- Opening Delimiter -
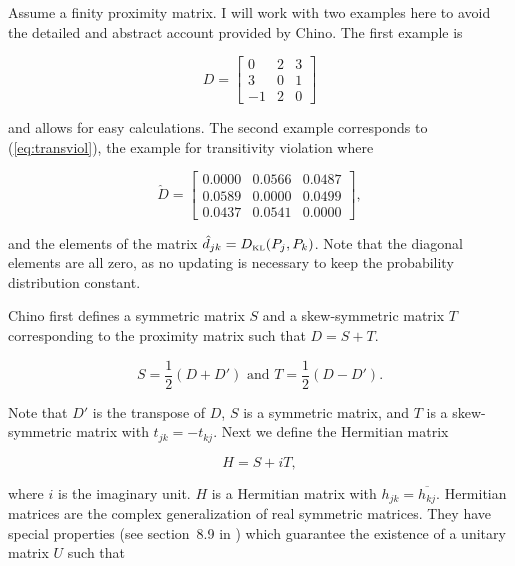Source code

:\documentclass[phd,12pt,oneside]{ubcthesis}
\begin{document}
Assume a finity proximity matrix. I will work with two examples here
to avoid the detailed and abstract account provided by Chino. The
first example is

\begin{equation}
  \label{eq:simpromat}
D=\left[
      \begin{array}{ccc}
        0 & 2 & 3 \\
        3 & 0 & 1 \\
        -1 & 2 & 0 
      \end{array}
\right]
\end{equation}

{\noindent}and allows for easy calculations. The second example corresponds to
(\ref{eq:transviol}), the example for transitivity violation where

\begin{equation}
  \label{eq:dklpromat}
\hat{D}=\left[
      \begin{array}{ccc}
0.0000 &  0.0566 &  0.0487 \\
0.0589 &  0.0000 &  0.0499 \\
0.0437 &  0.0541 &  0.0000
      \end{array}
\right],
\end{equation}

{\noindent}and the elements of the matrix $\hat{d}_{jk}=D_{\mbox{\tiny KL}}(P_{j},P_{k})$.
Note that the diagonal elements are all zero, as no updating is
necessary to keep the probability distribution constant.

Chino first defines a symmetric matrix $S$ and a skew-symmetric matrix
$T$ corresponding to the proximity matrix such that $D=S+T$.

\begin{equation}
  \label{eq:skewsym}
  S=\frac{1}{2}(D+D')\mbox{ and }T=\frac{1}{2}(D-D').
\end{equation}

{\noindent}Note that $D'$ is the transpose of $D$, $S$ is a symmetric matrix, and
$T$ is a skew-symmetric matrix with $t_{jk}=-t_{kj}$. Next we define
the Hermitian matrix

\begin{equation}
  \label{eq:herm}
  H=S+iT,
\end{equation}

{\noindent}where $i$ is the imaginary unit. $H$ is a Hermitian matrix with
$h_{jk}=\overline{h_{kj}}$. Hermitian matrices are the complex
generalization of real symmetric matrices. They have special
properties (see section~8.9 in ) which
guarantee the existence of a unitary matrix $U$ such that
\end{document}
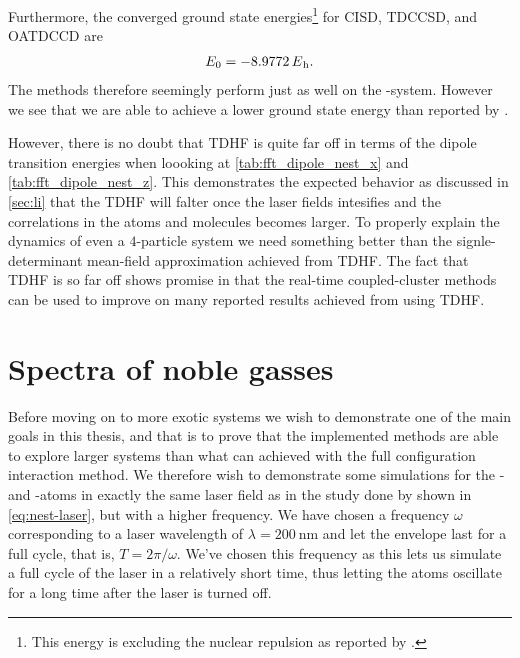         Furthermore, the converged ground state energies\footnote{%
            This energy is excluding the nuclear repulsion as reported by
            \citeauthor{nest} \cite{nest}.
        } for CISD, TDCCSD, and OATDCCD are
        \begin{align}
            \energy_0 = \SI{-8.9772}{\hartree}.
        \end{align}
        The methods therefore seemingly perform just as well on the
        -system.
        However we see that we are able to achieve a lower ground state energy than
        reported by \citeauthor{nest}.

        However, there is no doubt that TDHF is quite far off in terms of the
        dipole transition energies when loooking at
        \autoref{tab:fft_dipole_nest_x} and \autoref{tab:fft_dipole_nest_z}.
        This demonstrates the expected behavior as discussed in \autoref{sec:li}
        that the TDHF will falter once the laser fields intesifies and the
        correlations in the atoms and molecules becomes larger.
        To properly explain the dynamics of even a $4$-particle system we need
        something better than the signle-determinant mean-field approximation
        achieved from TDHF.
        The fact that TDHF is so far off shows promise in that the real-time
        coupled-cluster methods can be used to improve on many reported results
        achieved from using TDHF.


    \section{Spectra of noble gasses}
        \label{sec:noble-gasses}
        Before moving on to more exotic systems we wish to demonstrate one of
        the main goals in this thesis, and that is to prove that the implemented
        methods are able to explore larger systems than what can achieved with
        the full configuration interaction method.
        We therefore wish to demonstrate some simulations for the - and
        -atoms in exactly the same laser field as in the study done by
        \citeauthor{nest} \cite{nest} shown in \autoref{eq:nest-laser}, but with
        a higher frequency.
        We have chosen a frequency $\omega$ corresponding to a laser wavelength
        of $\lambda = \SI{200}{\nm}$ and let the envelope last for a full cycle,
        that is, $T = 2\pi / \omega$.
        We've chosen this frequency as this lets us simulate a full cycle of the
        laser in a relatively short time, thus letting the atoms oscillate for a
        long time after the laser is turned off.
- Closing Delimiter -
- Opening Delimiter -
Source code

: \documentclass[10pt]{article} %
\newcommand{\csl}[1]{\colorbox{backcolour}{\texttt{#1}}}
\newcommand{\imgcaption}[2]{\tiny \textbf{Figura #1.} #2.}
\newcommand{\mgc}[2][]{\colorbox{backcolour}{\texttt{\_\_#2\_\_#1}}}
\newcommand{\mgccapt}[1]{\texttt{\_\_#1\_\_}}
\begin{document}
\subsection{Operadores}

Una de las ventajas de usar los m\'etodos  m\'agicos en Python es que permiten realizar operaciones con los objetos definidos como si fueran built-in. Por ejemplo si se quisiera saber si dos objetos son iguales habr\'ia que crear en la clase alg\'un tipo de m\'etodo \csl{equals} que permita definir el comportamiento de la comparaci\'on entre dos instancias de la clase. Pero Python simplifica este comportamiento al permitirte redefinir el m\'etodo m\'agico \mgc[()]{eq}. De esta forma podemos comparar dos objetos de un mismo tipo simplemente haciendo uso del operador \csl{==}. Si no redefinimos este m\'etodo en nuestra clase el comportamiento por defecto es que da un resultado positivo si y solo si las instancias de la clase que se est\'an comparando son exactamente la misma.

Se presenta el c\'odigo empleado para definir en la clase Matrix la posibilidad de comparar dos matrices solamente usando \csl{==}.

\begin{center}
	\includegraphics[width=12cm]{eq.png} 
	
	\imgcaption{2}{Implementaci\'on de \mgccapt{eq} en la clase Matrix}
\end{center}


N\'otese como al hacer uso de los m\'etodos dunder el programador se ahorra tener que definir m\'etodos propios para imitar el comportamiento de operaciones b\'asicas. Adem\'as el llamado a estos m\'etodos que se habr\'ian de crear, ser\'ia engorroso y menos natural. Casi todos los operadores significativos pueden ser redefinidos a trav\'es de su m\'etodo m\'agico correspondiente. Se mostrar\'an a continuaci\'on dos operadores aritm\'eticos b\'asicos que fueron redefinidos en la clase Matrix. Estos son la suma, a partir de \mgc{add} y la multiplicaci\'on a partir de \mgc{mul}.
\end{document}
- Closing Delimiter -
Aim of the exercise:
Set down again, word for word, the stretch of records from the line with "first example is" to the line with "necessary to keep", both of those lines included.

Reply to the task:
first example is

\begin{equation}
  \label{eq:simpromat}
D=\left[
      \begin{array}{ccc}
        0 & 2 & 3 \\
        3 & 0 & 1 \\
        -1 & 2 & 0 
      \end{array}
\right]
\end{equation}

{\noindent}and allows for easy calculations. The second example corresponds to
(\ref{eq:transviol}), the example for transitivity violation where

\begin{equation}
  \label{eq:dklpromat}
\hat{D}=\left[
      \begin{array}{ccc}
0.0000 &  0.0566 &  0.0487 \\
0.0589 &  0.0000 &  0.0499 \\
0.0437 &  0.0541 &  0.0000
      \end{array}
\right],
\end{equation}

{\noindent}and the elements of the matrix $\hat{d}_{jk}=D_{\mbox{\tiny KL}}(P_{j},P_{k})$.
Note that the diagonal elements are all zero, as no updating is
necessary to keep the probability distribution constant.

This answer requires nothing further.